The attacks on health facilities are particularly destructive, international aid organisations say.
“Wounded victims are dying only because they cannot be treated in time”, noted Marianne Gasser, the
ICRC's head of delegation in Syria, in a 21 February statement where she demanded access for ICRC teams.
Although the rebels have much less firepower than the pro-regime side, their mortar and rocket fire into Damascus seems equally indiscriminate. OCHA’s Linda Tom tells IRIN that the UN received reports of 13 killed and more than 50 wounded in rebel shelling on Tuesday. Syrian state media
reported another three dead and 22 wounded by mortars yesterday.
How will this end?
The government’s immediate aims are unclear. To retake the entire enclave may be the ultimate ambition, but al-Assad’s forces are likely to pursue interim goals such as seizing specific areas, decimating a particular faction, or mixing military assaults with temporary ceasefires and evacuation agreements.
As always when a government offensive looms, official rhetoric homes in on Tahrir al-Sham.
Russia led talks last autumn to force the jihadis to
evacuate Eastern Ghouta to Idlib, following a model seen in several other besieged areas whereby armed fighters can chose between surrendering or accepting safe passage on
buses to rebel-held territory in the north, accompanied by those civilians and family members who wish to join them. In return, Failaq al-Rahman reportedly asked for a new trade crossing near Mleiha or Harasta in order to reduce their reliance on Islam Army-controlled Wafideen. But these talks failed, and the current offensive seems to aim much higher.
According to the al-Assad-friendly Beirut daily
al-Akhbar, the government now wants both Tahrir al-Sham and Failaq al-Rahman sent to Idlib. Russian and Egyptian negotiators have reportedly sought to stitch together an agreement along these lines, with
Russia warning it will back a ground offensive unless a deal is reached. But despite “
marathon” negotiations, there seems to have been no breakthrough.
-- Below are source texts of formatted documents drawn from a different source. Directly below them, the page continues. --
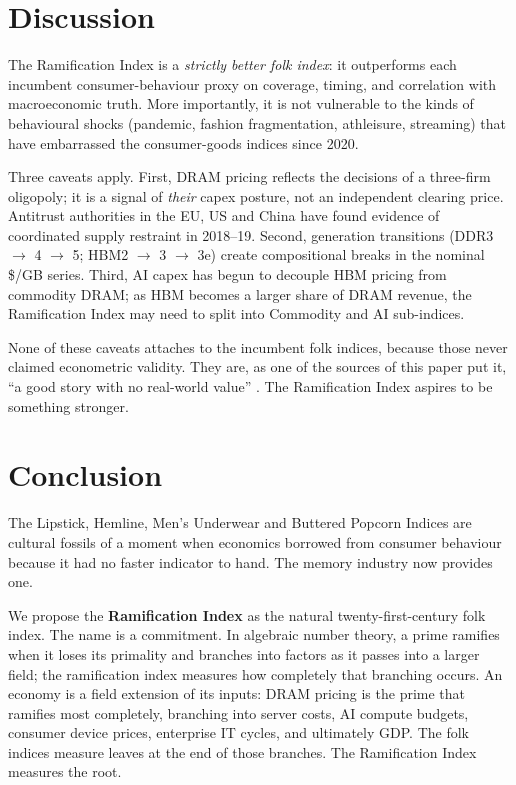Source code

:\documentclass[11pt,a4paper]{article}
\begin{document}
\section{Discussion}\label{sec:discussion}

The Ramification Index is a \emph{strictly better folk index}: it outperforms each incumbent consumer-behaviour proxy on coverage, timing, and correlation with macroeconomic truth. More importantly, it is not vulnerable to the kinds of behavioural shocks (pandemic, fashion fragmentation, athleisure, streaming) that have embarrassed the consumer-goods indices since 2020.

Three caveats apply. First, DRAM pricing reflects the decisions of a three-firm oligopoly; it is a signal of \emph{their} capex posture, not an independent clearing price. Antitrust authorities in the EU, US and China have found evidence of coordinated supply restraint in 2018--19. Second, generation transitions (DDR3 $\rightarrow$ 4 $\rightarrow$ 5; HBM2 $\rightarrow$ 3 $\rightarrow$ 3e) create compositional breaks in the nominal \$/GB series. Third, AI capex has begun to decouple HBM pricing from commodity DRAM; as HBM becomes a larger share of DRAM revenue, the Ramification Index may need to split into Commodity and AI sub-indices.

None of these caveats attaches to the incumbent folk indices, because those never claimed econometric validity. They are, as one of the sources of this paper put it, ``a good story with no real-world value'' \citep{baardwijk2010}. The Ramification Index aspires to be something stronger.

\section{Conclusion}\label{sec:conclusion}

The Lipstick, Hemline, Men's Underwear and Buttered Popcorn Indices are cultural fossils of a moment when economics borrowed from consumer behaviour because it had no faster indicator to hand. The memory industry now provides one.

We propose the \textbf{Ramification Index} as the natural twenty-first-century folk index. The name is a commitment. In algebraic number theory, a prime ramifies when it loses its primality and branches into factors as it passes into a larger field; the ramification index measures how completely that branching occurs. An economy is a field extension of its inputs: DRAM pricing is the prime that ramifies most completely, branching into server costs, AI compute budgets, consumer device prices, enterprise IT cycles, and ultimately GDP. The folk indices measure leaves at the end of those branches. The Ramification Index measures the root.
\end{document}
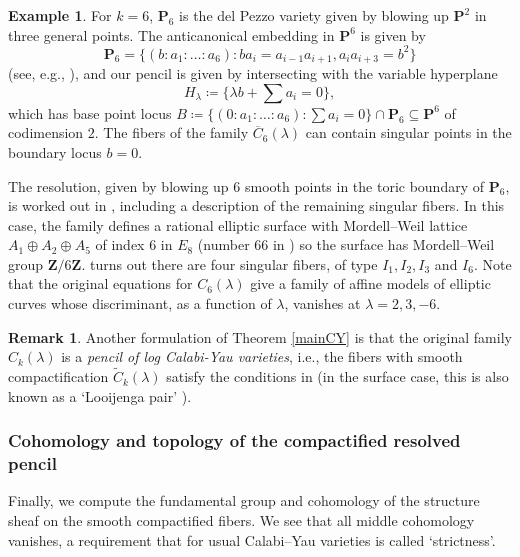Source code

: \documentclass[12pt,reqno]{amsart}
\theoremstyle{definition}
\theoremstyle{plain}
\theoremstyle{definition}
\newtheorem{remark}[theorem]{Remark}
\newtheorem{example}[theorem]{Example}
\newcommand{\Z}{\mathbf{Z}}
\newcommand{\PP}{\mathbf{P}}
\begin{document}
\begin{example} \label{AGex} 
For $k=6$, $\PP_6$ is the del Pezzo variety given by blowing up $\PP^2$ in three general points. The anticanonical embedding in $\PP^6$ is given by 
$$ \PP_6 = \{ (b:a_1:\dots:a_6) \colon ba_i = a_{i-1} a_{i+1}, a_i a_{i+3}=b^2 \} $$
(see, e.g., \cite[Thm.\ 8.4.1]{Dol}), 
and our pencil is given by intersecting with the variable hyperplane $$H_\lambda \coloneqq  \{ \lambda b + \sum a_i = 0 \},$$ 
which has base point locus $B \coloneqq  \{ (0:a_1:\dots:a_6) \colon \sum a_i = 0 \}\cap \PP_6 \subseteq \PP^6$ of codimension $2$. The fibers of the family $\overline C_6(\lambda)$ can contain singular points in the boundary locus $b=0$. 

The resolution, given by blowing up 6 smooth points in the toric boundary of $\PP_6$, is worked out in \cite[\S 5.7]{Grassi}, including a description of the remaining singular fibers. In this case, the family defines a rational elliptic surface with Mordell--Weil lattice $ A_1 \oplus A_2 \oplus A_5$ of index $6$ in $E_8$ (number 66 in \cite[Table 8.2]{SS}) so the surface has Mordell--Weil group $\Z/6\Z$.  turns out there are four singular fibers, of type $I_1,I_2,I_3$ and $I_6$. Note that the original equations for $C_6(\lambda)$ give a family of affine models of elliptic curves whose discriminant, as a function of $\lambda$, vanishes at $\lambda=2,3,-6$. 
\end{example}


\begin{remark} Another formulation of Theorem \ref{mainCY} is that the original family $C_k(\lambda)$ is a \emph{pencil of log Calabi-Yau varieties}, i.e., the fibers with smooth compactification $\widetilde C_k(\lambda)$ satisfy the conditions in \cite{GHK} (in the surface case, this is also known as a `Looijenga pair' \cite{Loo}). 
\end{remark} 

\subsubsection*{Cohomology and topology of the compactified resolved pencil} Finally, we compute the fundamental group and cohomology of the structure sheaf on the smooth compactified fibers. We see that all middle cohomology vanishes, a requirement that for usual Calabi--Yau varieties is called `strictness'. 
\end{document}
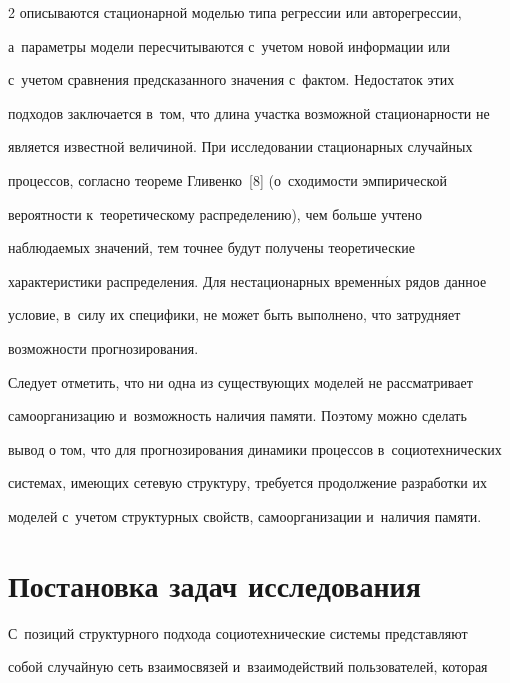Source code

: \begin{multicols}{2}
описываются стационарной моделью типа регрессии или авторегрессии, 


а~параметры модели пересчитываются с~учетом новой информации или 


с~учетом сравнения предсказанного значения с~фактом. Недостаток этих 


подходов заключается в~том, что длина участка возможной стационарности не 


является известной величиной. При исследовании стационарных случайных 


процессов, согласно теореме Гливенко~[8] (о~сходимости эмпирической 


вероятности к~теоретическому распределению), чем больше учтено 


наблюдаемых значений, тем точнее будут получены теоретические 


характеристики распределения. Для нестационарных временн$\acute{\mbox{ы}}$х рядов данное 


условие, в~силу их специфики, не может быть выполнено, что затрудняет 


возможности прогнозирования.


  


  Следует отметить, что ни одна из существующих моделей не рассматривает 


самоорганизацию и~возможность наличия памяти. Поэтому можно сделать 


вывод о том, что для прогнозирования динамики процессов в~социотехнических 


системах, имеющих сетевую структуру, требуется продолжение разработки их 


моделей с~учетом структурных свойств, самоорганизации и~наличия памяти.





\vspace*{-3pt}


  


\section{Постановка задач исследования}





   С~позиций структурного подхода социотехнические системы представляют 


собой случайную сеть взаимосвязей и~взаимодействий пользователей, которая 



\end{multicols}
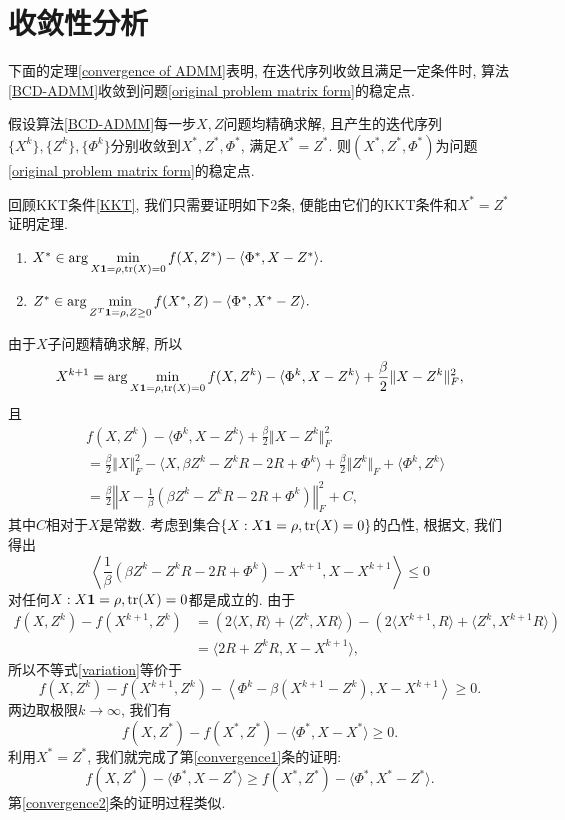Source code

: \section{收敛性分析}
\label{convergence analysis}
下面的定理\ref{convergence of ADMM}表明, 在迭代序列收敛且满足一定条件时, 算法\ref{BCD-ADMM}收敛到问题\eqref{original problem matrix form}的稳定点. 
\begin{thm}\label{convergence of ADMM}
	假设算法\ref{BCD-ADMM}每一步$X,Z$问题均精确求解, 且产生的迭代序列$\{X^k\},\{Z^k\},\{\Phi^k\}$分别收敛到$X^*,Z^*,\Phi^*$, 满足$X^*=Z^*$. 则$(X^*,Z^*,\Phi^*)$为问题\eqref{original problem matrix form}的稳定点.
\end{thm}
\begin{pf}
	回顾KKT条件\eqref{KKT}, 我们只需要证明如下2条, 便能由它们的KKT条件和$X^*=Z^*$证明定理. 
	\begin{enumerate}
	\item $X^*\in\arg\min\limits_{X\mathbf{1}=\rho,\mathrm{tr}(X)=0}f(X,Z^*)-\langle\Phi^*,X-Z^*\rangle.$\label{convergence1}
	\item $Z^*\in\arg\min\limits_{Z^T\mathbf{1}=\rho,Z\ge0}f(X^*,Z)-\langle\Phi^*,X^*-Z\rangle.$\label{convergence2}
	\end{enumerate}
	由于$X$子问题精确求解, 所以
	$$X^{k+1}=\arg\min\limits_{X\mathbf{1}=\rho,\mathrm{tr}(X)=0}f(X,Z^k)-\langle\Phi^k,X-Z^k\rangle+\frac{\beta}{2}\Vert X-Z^k\Vert_F^2,$$
	且
	$$\begin{aligned}
		&f(X,Z^k)-\langle\Phi^k,X-Z^k\rangle+\frac{\beta}{2}\Vert X-Z^k\Vert_F^2\\
		&=\frac{\beta}{2}\Vert X\Vert_F^2-\langle X,\beta Z^k-Z^kR-2R+\Phi^k\rangle+\frac{\beta}{2}\Vert Z^k\Vert_F+\langle\Phi^k,Z^k\rangle\\
		&=\frac{\beta}{2}\left\Vert X-\frac{1}{\beta}(\beta Z^k-Z^kR-2R+\Phi^k)\right\Vert_F^2+C,
	\end{aligned}$$
	其中$C$相对于$X$是常数. 考虑到集合$\{X:X\mathbf{1}=\rho,\mathrm{tr}(X)=0\}$的凸性, 根据文\cite{Rockafellar2015Convex}, 我们得出
	\begin{equation}\left\langle\frac{1}{\beta}(\beta Z^k-Z^kR-2R+\Phi^k)-X^{k+1},X-X^{k+1}\right\rangle\le0\label{variation}\end{equation}
	对任何$X:X\mathbf{1}=\rho,\mathrm{tr}(X)=0$都是成立的. 由于
	$$\begin{aligned}f(X,Z^k)-f(X^{k+1},Z^k)&=\left(2\langle X,R\rangle+\langle Z^k,XR\rangle\right)-\left(2\langle X^{k+1},R\rangle+\langle Z^k,X^{k+1}R\rangle\right)\\
	&=\langle 2R+Z^kR,X-X^{k+1}\rangle,\end{aligned}$$
	所以不等式\eqref{variation}等价于
	$$f(X,Z^k)-f(X^{k+1},Z^k)-\left\langle\Phi^k-\beta(X^{k+1}-Z^k),X-X^{k+1}\right\rangle\ge0.$$
	两边取极限$k\to\infty$, 我们有
	$$f(X,Z^*)-f(X^*,Z^*)-\langle\Phi^*,X-X^*\rangle\ge0.$$
	利用$X^*=Z^*$, 我们就完成了第\ref{convergence1}条的证明:
	$$f(X,Z^*)-\langle\Phi^*,X-Z^*\rangle\ge f(X^*,Z^*)-\langle\Phi^*,X^*-Z^*\rangle.$$
	第\ref{convergence2}条的证明过程类似. 
\end{pf}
“The experience gained in Aleppo, when an agreement was reached with militants on their organized exodus, can be used in Eastern Ghouta”,
Lavrov said earlier this week.
That would seem to be sugar-coating events in Aleppo, which rather stands out as a model to be avoided. Aleppo’s rebels and their international backers rejected all talk of a negotiated handover for months, despite being overwhelmingly outgunned. Only after opposition defences had crumbled and civilians were fleeing in all directions did they agree to a
deal, which resulted in a hasty, scrambled, and chaotic evacuation of both rebel fighters and about 30,000 of the remaining civilians, most of whom were apparently never given a choice over whether to stay or leave. It was later described by the UN’s Commission of Inquiry as “
forced displacement”, a war crime.
The Eastern Ghouta enclave’s fate appears to be sealed. A safe exit arrangement for armed rebels and others who refuse or are unable to live under al-Assad may therefore be the least harmful solution for civilians. However there is a thin line between that outcome and violence that spins out of control into mass expulsion.
Even if opposition defeat in Eastern Ghouta ultimately seems certain, there are still many military and political paths to that end—some fast, some slow, and some more damaging to innocent people than others.